• **TASK BRIEF**:
Retype the entries, please, from their first line to the line containing "## Changing the destination of events/stats", exactly and only those lines, minus the pictures.

• **SOURCE DATA**:
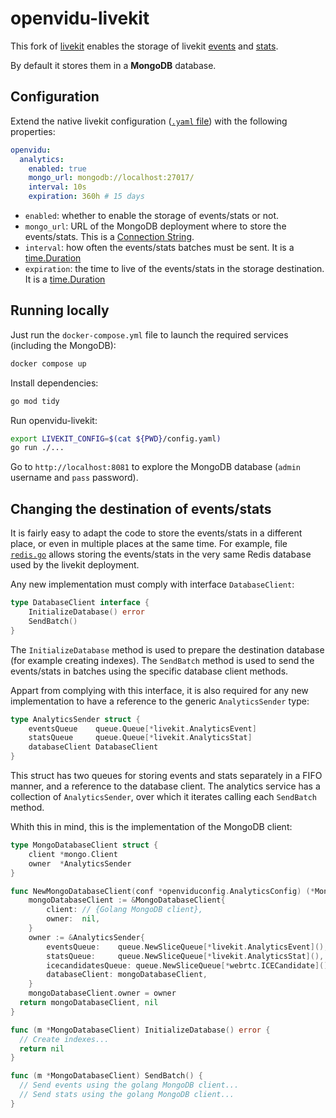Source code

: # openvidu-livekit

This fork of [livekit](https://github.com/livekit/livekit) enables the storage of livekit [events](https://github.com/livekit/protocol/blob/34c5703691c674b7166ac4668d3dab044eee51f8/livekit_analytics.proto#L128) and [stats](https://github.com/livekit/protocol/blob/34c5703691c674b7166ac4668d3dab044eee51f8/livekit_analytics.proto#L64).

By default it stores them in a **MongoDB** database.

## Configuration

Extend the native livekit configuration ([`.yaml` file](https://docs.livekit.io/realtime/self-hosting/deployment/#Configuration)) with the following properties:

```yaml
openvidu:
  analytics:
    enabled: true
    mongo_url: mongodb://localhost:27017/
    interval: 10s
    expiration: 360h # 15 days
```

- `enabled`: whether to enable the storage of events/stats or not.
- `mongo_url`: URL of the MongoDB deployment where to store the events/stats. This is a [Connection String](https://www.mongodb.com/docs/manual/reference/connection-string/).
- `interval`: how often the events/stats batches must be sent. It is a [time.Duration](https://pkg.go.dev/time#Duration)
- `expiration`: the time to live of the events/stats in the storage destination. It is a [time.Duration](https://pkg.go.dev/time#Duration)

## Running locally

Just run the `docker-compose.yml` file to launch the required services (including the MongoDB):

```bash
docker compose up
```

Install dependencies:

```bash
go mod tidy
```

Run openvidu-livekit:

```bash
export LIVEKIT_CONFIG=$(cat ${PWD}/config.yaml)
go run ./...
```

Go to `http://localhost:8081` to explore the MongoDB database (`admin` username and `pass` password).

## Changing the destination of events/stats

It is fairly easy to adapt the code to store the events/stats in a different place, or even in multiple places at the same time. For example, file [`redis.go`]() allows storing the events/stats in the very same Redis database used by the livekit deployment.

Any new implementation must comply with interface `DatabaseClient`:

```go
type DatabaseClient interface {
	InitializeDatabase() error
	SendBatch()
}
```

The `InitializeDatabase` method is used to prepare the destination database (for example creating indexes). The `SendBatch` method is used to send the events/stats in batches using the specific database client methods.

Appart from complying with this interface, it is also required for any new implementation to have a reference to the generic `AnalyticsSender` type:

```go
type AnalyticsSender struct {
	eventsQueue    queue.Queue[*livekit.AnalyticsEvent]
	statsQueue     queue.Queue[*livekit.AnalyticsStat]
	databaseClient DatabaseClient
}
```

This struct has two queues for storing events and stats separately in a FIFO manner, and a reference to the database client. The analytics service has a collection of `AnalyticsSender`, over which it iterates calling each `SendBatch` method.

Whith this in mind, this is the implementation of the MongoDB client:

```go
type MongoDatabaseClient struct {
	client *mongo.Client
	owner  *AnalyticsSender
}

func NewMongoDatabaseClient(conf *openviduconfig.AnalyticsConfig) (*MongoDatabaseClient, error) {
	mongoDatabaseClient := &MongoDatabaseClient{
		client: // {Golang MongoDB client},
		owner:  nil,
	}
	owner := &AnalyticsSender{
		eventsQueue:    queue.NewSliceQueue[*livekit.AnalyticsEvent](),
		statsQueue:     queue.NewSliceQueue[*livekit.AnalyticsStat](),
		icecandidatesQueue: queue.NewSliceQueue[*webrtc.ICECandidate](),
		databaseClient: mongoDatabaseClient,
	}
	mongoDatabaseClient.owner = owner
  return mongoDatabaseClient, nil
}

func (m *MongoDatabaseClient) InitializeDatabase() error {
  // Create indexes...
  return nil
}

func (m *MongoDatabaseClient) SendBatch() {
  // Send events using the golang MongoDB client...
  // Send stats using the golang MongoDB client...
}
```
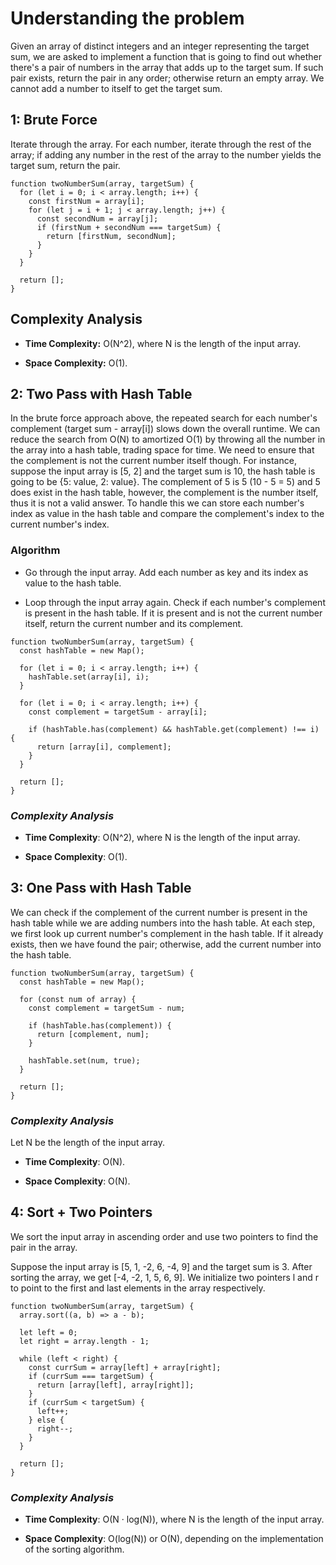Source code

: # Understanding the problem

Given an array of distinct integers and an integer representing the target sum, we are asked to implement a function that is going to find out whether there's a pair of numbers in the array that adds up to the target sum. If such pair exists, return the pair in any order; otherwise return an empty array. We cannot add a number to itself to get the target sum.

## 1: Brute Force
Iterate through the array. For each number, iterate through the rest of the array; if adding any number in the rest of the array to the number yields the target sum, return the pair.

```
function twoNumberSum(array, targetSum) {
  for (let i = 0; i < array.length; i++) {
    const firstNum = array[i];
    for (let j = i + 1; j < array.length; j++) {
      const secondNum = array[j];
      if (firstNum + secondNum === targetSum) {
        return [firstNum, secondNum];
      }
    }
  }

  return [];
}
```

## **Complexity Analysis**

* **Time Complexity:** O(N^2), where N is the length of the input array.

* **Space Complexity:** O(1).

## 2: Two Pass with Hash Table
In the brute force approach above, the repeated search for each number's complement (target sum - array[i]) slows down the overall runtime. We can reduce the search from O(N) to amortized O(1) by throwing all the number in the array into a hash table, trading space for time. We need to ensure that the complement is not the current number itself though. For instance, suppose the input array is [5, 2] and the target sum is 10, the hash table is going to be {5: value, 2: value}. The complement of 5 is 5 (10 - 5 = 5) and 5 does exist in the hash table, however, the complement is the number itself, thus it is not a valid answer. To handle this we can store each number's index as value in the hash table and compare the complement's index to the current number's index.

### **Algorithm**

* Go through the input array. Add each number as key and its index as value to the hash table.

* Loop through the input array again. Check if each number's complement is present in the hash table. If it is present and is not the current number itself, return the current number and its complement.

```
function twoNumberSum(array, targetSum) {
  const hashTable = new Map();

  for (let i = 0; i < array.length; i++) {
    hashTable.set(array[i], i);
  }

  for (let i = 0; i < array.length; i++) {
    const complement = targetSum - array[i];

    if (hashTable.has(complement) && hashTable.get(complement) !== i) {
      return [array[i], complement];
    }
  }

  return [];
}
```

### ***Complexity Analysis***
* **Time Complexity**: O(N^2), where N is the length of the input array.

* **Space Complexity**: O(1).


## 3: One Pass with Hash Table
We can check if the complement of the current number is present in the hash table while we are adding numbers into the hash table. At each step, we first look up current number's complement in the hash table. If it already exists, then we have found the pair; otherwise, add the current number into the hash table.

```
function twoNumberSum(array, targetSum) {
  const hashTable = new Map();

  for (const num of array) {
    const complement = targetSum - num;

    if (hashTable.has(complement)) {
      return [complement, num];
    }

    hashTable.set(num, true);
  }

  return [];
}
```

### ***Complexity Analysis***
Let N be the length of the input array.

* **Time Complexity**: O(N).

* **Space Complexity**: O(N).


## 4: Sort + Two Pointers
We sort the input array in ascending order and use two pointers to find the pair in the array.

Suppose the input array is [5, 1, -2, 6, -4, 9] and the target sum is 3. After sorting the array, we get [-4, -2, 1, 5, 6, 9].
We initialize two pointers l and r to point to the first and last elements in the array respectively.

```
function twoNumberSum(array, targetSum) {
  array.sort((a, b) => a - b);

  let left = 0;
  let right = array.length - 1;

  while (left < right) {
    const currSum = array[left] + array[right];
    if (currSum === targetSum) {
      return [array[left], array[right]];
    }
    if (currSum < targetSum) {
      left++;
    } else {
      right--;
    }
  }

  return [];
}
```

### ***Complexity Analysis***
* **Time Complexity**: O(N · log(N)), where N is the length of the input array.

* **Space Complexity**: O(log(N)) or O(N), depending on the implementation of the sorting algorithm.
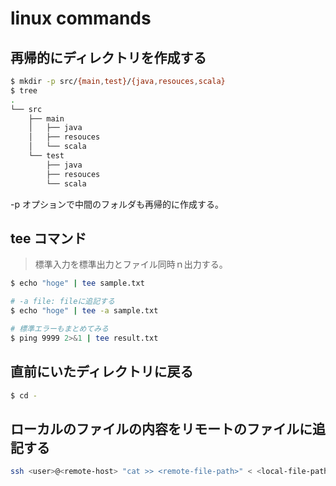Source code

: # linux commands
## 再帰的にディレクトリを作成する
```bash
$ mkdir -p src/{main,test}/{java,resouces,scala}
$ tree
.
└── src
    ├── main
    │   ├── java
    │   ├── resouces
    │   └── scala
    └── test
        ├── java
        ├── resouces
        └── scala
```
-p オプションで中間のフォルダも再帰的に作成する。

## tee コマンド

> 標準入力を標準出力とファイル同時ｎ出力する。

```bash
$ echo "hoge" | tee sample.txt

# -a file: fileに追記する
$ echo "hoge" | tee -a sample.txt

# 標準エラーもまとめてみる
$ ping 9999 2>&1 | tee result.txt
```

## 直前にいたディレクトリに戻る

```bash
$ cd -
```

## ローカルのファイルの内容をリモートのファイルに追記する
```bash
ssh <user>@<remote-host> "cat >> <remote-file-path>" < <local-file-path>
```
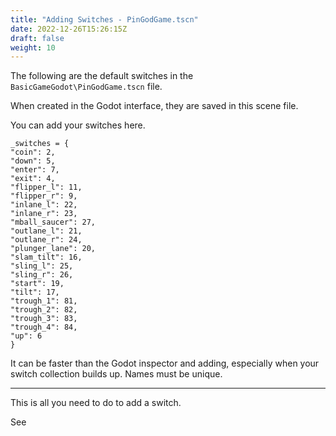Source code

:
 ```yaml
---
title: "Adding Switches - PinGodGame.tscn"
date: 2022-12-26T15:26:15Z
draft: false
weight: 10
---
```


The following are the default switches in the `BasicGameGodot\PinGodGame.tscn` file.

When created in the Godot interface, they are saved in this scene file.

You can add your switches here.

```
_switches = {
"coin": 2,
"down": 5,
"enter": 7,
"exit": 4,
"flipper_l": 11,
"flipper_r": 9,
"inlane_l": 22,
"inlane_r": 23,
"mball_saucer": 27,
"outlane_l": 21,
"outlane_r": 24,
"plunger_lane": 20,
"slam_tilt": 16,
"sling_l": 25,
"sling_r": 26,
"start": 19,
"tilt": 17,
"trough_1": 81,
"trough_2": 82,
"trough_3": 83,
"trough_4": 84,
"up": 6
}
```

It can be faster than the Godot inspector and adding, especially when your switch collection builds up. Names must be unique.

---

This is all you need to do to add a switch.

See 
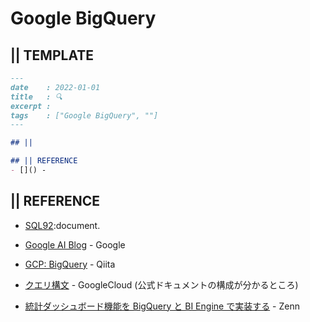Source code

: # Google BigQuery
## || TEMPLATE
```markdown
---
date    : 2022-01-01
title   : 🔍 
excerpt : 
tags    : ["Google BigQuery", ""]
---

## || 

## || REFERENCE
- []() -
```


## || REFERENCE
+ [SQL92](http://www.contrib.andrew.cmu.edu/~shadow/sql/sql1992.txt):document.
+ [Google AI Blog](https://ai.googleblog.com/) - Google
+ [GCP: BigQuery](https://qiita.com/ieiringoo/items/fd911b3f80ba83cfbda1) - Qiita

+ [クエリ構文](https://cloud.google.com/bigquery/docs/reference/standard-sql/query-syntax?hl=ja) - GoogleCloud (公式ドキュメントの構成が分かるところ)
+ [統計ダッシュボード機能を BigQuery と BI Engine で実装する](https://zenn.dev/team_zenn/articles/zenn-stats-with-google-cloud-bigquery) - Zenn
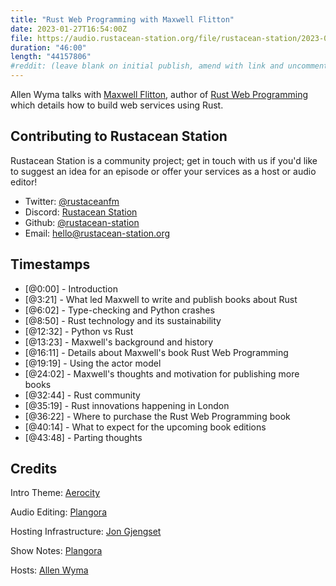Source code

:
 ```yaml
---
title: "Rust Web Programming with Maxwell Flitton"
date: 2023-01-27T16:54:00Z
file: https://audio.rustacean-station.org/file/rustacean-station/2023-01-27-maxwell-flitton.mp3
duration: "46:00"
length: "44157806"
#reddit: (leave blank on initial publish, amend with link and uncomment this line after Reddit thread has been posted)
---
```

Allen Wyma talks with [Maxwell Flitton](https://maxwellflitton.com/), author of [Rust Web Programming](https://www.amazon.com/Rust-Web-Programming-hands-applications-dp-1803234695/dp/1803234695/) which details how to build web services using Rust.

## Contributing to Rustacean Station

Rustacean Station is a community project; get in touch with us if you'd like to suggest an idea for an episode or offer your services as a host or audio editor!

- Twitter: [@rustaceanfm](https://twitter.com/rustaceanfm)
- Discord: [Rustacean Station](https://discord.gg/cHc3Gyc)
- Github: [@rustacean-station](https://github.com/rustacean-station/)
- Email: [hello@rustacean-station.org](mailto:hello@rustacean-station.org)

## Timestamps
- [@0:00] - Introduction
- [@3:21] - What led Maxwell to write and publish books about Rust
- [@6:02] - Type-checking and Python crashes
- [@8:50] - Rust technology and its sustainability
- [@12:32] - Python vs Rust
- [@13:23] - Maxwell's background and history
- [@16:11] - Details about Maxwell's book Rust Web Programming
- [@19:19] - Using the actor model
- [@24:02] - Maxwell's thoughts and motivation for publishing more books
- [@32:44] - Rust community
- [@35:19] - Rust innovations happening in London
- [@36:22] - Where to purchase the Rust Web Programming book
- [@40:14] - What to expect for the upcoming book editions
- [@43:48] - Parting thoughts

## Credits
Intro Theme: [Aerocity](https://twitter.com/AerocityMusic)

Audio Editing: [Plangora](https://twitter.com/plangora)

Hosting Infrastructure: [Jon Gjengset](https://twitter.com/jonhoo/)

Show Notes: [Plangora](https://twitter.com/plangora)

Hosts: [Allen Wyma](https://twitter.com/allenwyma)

• **SOLUTION TO THIS PROBLEM**:
Source code

: # openvidu-livekit

This fork of [livekit](https://github.com/livekit/livekit) enables the storage of livekit [events](https://github.com/livekit/protocol/blob/34c5703691c674b7166ac4668d3dab044eee51f8/livekit_analytics.proto#L128) and [stats](https://github.com/livekit/protocol/blob/34c5703691c674b7166ac4668d3dab044eee51f8/livekit_analytics.proto#L64).

By default it stores them in a **MongoDB** database.

## Configuration

Extend the native livekit configuration ([`.yaml` file](https://docs.livekit.io/realtime/self-hosting/deployment/#Configuration)) with the following properties:

```yaml
openvidu:
  analytics:
    enabled: true
    mongo_url: mongodb://localhost:27017/
    interval: 10s
    expiration: 360h # 15 days
```

- `enabled`: whether to enable the storage of events/stats or not.
- `mongo_url`: URL of the MongoDB deployment where to store the events/stats. This is a [Connection String](https://www.mongodb.com/docs/manual/reference/connection-string/).
- `interval`: how often the events/stats batches must be sent. It is a [time.Duration](https://pkg.go.dev/time#Duration)
- `expiration`: the time to live of the events/stats in the storage destination. It is a [time.Duration](https://pkg.go.dev/time#Duration)

## Running locally

Just run the `docker-compose.yml` file to launch the required services (including the MongoDB):

```bash
docker compose up
```

Install dependencies:

```bash
go mod tidy
```

Run openvidu-livekit:

```bash
export LIVEKIT_CONFIG=$(cat ${PWD}/config.yaml)
go run ./...
```

Go to `http://localhost:8081` to explore the MongoDB database (`admin` username and `pass` password).

## Changing the destination of events/stats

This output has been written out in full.